Chad–Libya relations have arisen out of centuries from ethnic, religious, and commercial ties.

==History==

===1960s===
Under French and Italian colonial domination, respectively, Chad and Libya had diverged in orientation and development. But even after Chad's independence in 1960, many northerners still identified more closely with the people in Libya than with the southern-dominated government in N'Djamena. After seizing power in 1969, Libyan head of state Muammar Gaddafi reasserted Libya's claim to the Aozou Strip, a 100,000-square-kilometer portion of northern Chad that included the small town of Aozou. Libya based its claim on one of several pre-independence agreements regarding colonial boundaries, and it bolstered these claims by stationing troops in the Aozou Strip beginning in 1972.

Gaddafi's desire to annex the Aozou Strip grew out of an array of concerns, including the region's reported mineral wealth, including uranium. He also hoped to establish a friendly government in Chad and to extend Islamic influence into the Sahel through Chad and Sudan.

Chad's president Hissène Habré was vigorously helped by the former colonial power, France, which desired to put a limit on Libya's expansionist projects in an area with close ties to Paris. French support included sending troops to combat the Libyans in Chadian territory. In doing so, France was politically backed by the United States, also concerned with the increasing expansionism of Gaddafi.

A complex set of symbolic interests also underlay Libya's pursuit of territory and influence in the Sahel.
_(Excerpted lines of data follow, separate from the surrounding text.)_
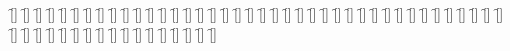 \begin{questions}
\begin{multicols}{2}
        \question  \f[]
        \question  \f[]
        \question  \f[]
        \question  \f[]
        \question  \f[]
        \question  \f[]
        \question  \f[]
        \question  \f[]
        \question  \f[]
        \question  \f[]
        \question  \f[]
        \question  \f[]
        \question  \f[]
        \question  \f[]
        \question  \f[]
        \question  \f[]
        \question  \f[]
        \question  \f[]
        \question  \f[]
        \question  \f[]
        \question  \f[]
        \question  \f[]
        \question  \f[]
        \question  \f[]
        \question  \f[]
        \question  \f[]
        \question  \f[]
        \question  \f[]
        \question  \f[]
        \question  \f[]
        \question  \f[]
        \question  \f[]
        \question  \f[]
        \question  \f[]
        \question  \f[]
        \question  \f[]
        \question  \f[]
        \question  \f[]
        \question  \f[]
        \question  \f[]
        \question  \f[]
        \question  \f[]
        \question  \f[]
        \question  \f[]
        \question  \f[]
        \question  \f[]
        \question  \f[]
        \question  \f[]
        \question  \f[]
        \question  \f[]
        \question  \f[]
        \question  \f[]
        \question  \f[]
        \question  \f[]
        \question  \f[]
        \question  \f[]
        \question  \f[]
    \end{multicols}
\end{questions}
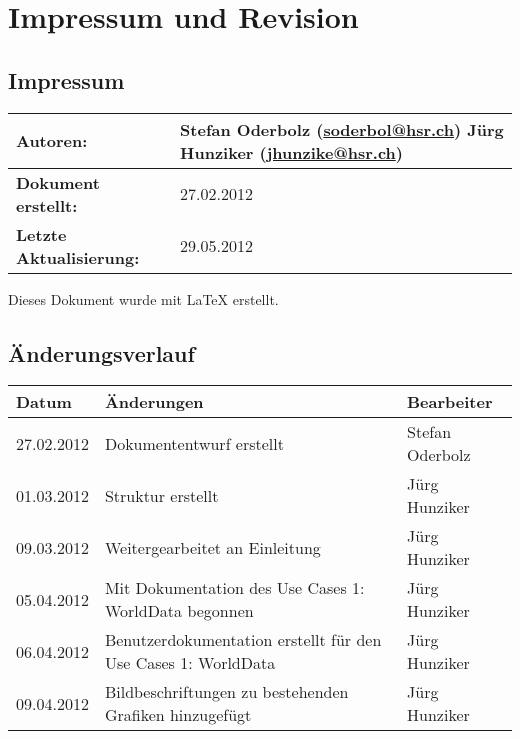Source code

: \chapter*{Impressum und Revision}

\section*{Impressum}
\begin{longtable}{|l|p{10cm}|}
\hline 
\textbf{Autoren:} & Stefan Oderbolz (\url{soderbol@hsr.ch}) \newline
Jürg Hunziker (\url{jhunzike@hsr.ch}) \\ 
\hline 
\textbf{Dokument erstellt:} & 27.02.2012 \\ 
\hline 
\textbf{Letzte Aktualisierung:} & 29.05.2012 \\ 
\hline 
\end{longtable}

Dieses Dokument wurde mit \LaTeX{} erstellt.

\section*{Änderungsverlauf}

\begin{longtable}{|p{2cm}|p{9.5cm}|p{3cm}|}
\hline 
\textbf{Datum} & \textbf{Änderungen} & \textbf{Bearbeiter} \\ 
\hline 
27.02.2012 & Dokumententwurf erstellt & Stefan Oderbolz \\ 
\hline 
01.03.2012 & Struktur erstellt & Jürg Hunziker \\ 
\hline 
09.03.2012 & Weitergearbeitet an Einleitung & Jürg Hunziker \\ 
\hline 
05.04.2012 & Mit Dokumentation des Use Cases 1: WorldData begonnen & Jürg Hunziker \\ 
\hline 
06.04.2012 & Benutzerdokumentation erstellt für den Use Cases 1: WorldData & Jürg Hunziker \\ 
\hline 
09.04.2012 & Bildbeschriftungen zu bestehenden Grafiken hinzugefügt & Jürg Hunziker \\ 
\hline 
\end{longtable} 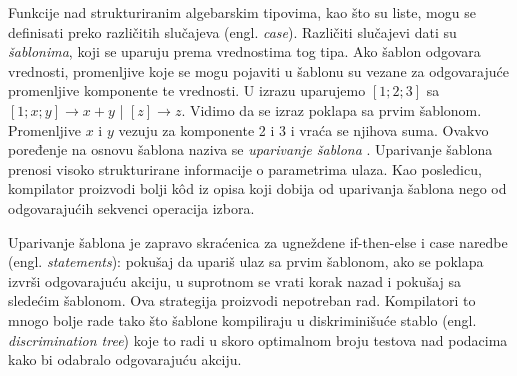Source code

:  
Funkcije nad strukturiranim algebarskim tipovima, kao što su liste, mogu se definisati preko različitih slučajeva (engl. \textit{case}). Različiti slučajevi dati su \textit{šablonima}, koji se uparuju prema vrednostima tog tipa. Ako šablon odgovara vrednosti, promenljive koje se mogu pojaviti u šablonu su vezane za odgovarajuće promenljive komponente te vrednosti. U izrazu uparujemo $[1; 2; 3]$  sa $[1; x; y] \longrightarrow x+y$ |  $[z] \longrightarrow z$. Vidimo da se izraz poklapa sa prvim šablonom. Promenljive $x$ i $y$ vezuju za komponente 2 i 3 i vraća se njihova suma. Ovakvo poređenje na osnovu šablona naziva se \textit{uparivanje šablona} \cite{compiler-design, compiling-fl}. Uparivanje šablona prenosi visoko strukturirane informacije o parametrima ulaza. Kao posledicu, kompilator proizvodi bolji k\^ od iz opisa koji dobija od uparivanja šablona nego od odgovarajućih sekvenci operacija izbora. %

Uparivanje šablona je zapravo skraćenica za ugneždene if-then-else i case naredbe (engl. \textit{statements}): pokušaj da upariš ulaz sa prvim šablonom, ako se poklapa izvrši odgovarajuću akciju, u suprotnom se vrati korak nazad i pokušaj sa sledećim šablonom. Ova strategija proizvodi nepotreban rad. Kompilatori to mnogo bolje rade tako što šablone kompiliraju u diskriminišuće stablo (engl. \textit{discrimination tree}) koje to radi u skoro optimalnom broju testova nad podacima kako bi odabralo odgovarajuću akciju.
Gaddafi's anticolonial and anti-imperialist rhetoric vacillated between attacks on the United States and a campaign focused on the postcolonial European presence in Africa. He hoped to weaken Chad's ties with the West and thereby reduce Africa's incorporation into the Western-dominated nation-state system. Forcing the revision of one of the colonially devised boundaries affirmed by the OAU in 1963 was a step in this direction—one that seemed possible in the context of the troubled nation of Chad, which OAU members dubbed the continent's "weakest link".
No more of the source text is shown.